These previous studies dealt with herbivorous insects and their conventional host plants, or newly acquired host plants following at least several generations of association. But at the beginning of a relationship between an insect and its potential host, a mother from a population with no prior experience of it needs to evaluate the plant before exploiting it. However, to our knowledge, no study has examined preference–performance between an insect and a truly novel plant.

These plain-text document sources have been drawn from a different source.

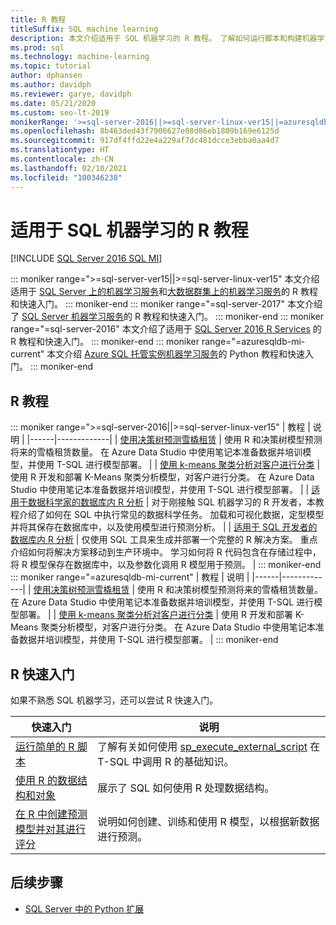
 ```yaml
---
title: R 教程
titleSuffix: SQL machine learning
description: 本文介绍适用于 SQL 机器学习的 R 教程。 了解如何运行脚本和构建机器学习模型。
ms.prod: sql
ms.technology: machine-learning
ms.topic: tutorial
author: dphansen
ms.author: davidph
ms.reviewer: garye, davidph
ms.date: 05/21/2020
ms.custom: seo-lt-2019
monikerRange: '>=sql-server-2016||>=sql-server-linux-ver15||=azuresqldb-mi-current'
ms.openlocfilehash: 8b463ded43f7906627e08d86eb1809b169e6125d
ms.sourcegitcommit: 917df4ffd22e4a229af7dc481dcce3ebba0aa4d7
ms.translationtype: HT
ms.contentlocale: zh-CN
ms.lasthandoff: 02/10/2021
ms.locfileid: "100346238"
---
```

# <a name="r-tutorials-for-sql-machine-learning"></a>适用于 SQL 机器学习的 R 教程
[!INCLUDE [SQL Server 2016 SQL MI](../../includes/applies-to-version/sqlserver2016-asdbmi.md)]

::: moniker range=">=sql-server-ver15||>=sql-server-linux-ver15"
本文介绍适用于 [SQL Server 上的机器学习服务](../sql-server-machine-learning-services.md)和[大数据群集上的机器学习服务](../../big-data-cluster/machine-learning-services.md)的 R 教程和快速入门。
::: moniker-end
::: moniker range="=sql-server-2017"
本文介绍了 [SQL Server 机器学习服务](../sql-server-machine-learning-services.md)的 R 教程和快速入门。
::: moniker-end
::: moniker range="=sql-server-2016"
本文介绍了适用于 [SQL Server 2016 R Services](../r/sql-server-r-services.md) 的 R 教程和快速入门。
::: moniker-end
::: moniker range="=azuresqldb-mi-current"
本文介绍 [Azure SQL 托管实例机器学习服务](/azure/azure-sql/managed-instance/machine-learning-services-overview)的 Python 教程和快速入门。
::: moniker-end

<a name="bkmk_sqltutorials"></a>

## <a name="r-tutorials"></a>R 教程

::: moniker range=">=sql-server-2016||>=sql-server-linux-ver15"
| 教程 | 说明 |
|------|-------------|
| [使用决策树预测雪橇租赁](r-predictive-model-introduction.md) | 使用 R 和决策树模型预测将来的雪橇租赁数量。 在 Azure Data Studio 中使用笔记本准备数据并培训模型，并使用 T-SQL 进行模型部署。 |
| [使用 k-means 聚类分析对客户进行分类](r-clustering-model-introduction.md) | 使用 R 开发和部署 K-Means 聚类分析模型，对客户进行分类。 在 Azure Data Studio 中使用笔记本准备数据并培训模型，并使用 T-SQL 进行模型部署。 |
| [适用于数据科学家的数据库内 R 分析](../tutorials/walkthrough-data-science-end-to-end-walkthrough.md) | 对于刚接触 SQL 机器学习的 R 开发者，本教程介绍了如何在 SQL 中执行常见的数据科学任务。 加载和可视化数据，定型模型并将其保存在数据库中，以及使用模型进行预测分析。 |
| [适用于 SQL 开发者的数据库内 R 分析](../tutorials/r-taxi-classification-introduction.md) | 仅使用 SQL 工具来生成并部署一个完整的 R 解决方案。 重点介绍如何将解决方案移动到生产环境中。 学习如何将 R 代码包含在存储过程中，将 R 模型保存在数据库中，以及参数化调用 R 模型用于预测。 |
::: moniker-end
::: moniker range="=azuresqldb-mi-current"
| 教程 | 说明 |
|------|-------------|
| [使用决策树预测雪橇租赁](r-predictive-model-introduction.md) | 使用 R 和决策树模型预测将来的雪橇租赁数量。 在 Azure Data Studio 中使用笔记本准备数据并培训模型，并使用 T-SQL 进行模型部署。 |
| [使用 k-means 聚类分析对客户进行分类](r-clustering-model-introduction.md) | 使用 R 开发和部署 K-Means 聚类分析模型，对客户进行分类。 在 Azure Data Studio 中使用笔记本准备数据并培训模型，并使用 T-SQL 进行模型部署。 |
::: moniker-end

## <a name="r-quickstarts"></a>R 快速入门

如果不熟悉 SQL 机器学习，还可以尝试 R 快速入门。

| 快速入门 | 说明 |
|-|-|
| [运行简单的 R 脚本](quickstart-r-create-script.md) | 了解有关如何使用 [sp_execute_external_script](../../relational-databases/system-stored-procedures/sp-execute-external-script-transact-sql.md) 在 T-SQL 中调用 R 的基础知识。 |
| [使用 R 的数据结构和对象](quickstart-r-data-types-and-objects.md) | 展示了 SQL 如何使用 R 处理数据结构。 |
| [在 R 中创建预测模型并对其进行评分](quickstart-r-data-types-and-objects.md) | 说明如何创建、训练和使用 R 模型，以根据新数据进行预测。 |

## <a name="next-steps"></a>后续步骤

+ [SQL Server 中的 Python 扩展](../concepts/extension-r.md)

The chrysanthemum lace bug, Corythucha marmorata (Heteroptera: Tingidae), is a North American species that feeds exclusively on asteraceous plants (Cartron et al. 2008; Kato and Ohbayashi 2009). Adults and nymphs were found for the first time in Japan in August 2000 feeding on goldenrod, Solidago altissima, in Nishinomiya, Hyogo (Kato and Ohbayashi 2009), since then the distribution has broadened rapidly (Kato and Ohbayashi 2009; Hoshino 2011; Ishikawa et al. 2015). They have since been found feeding on Aster spp. and Helianthus sp. in Shanghai, China, in 2010 (Dang et al. 2012) and in Pohang-si and Changwon-si, Korea, in 2011 (Yoon et al. 2013).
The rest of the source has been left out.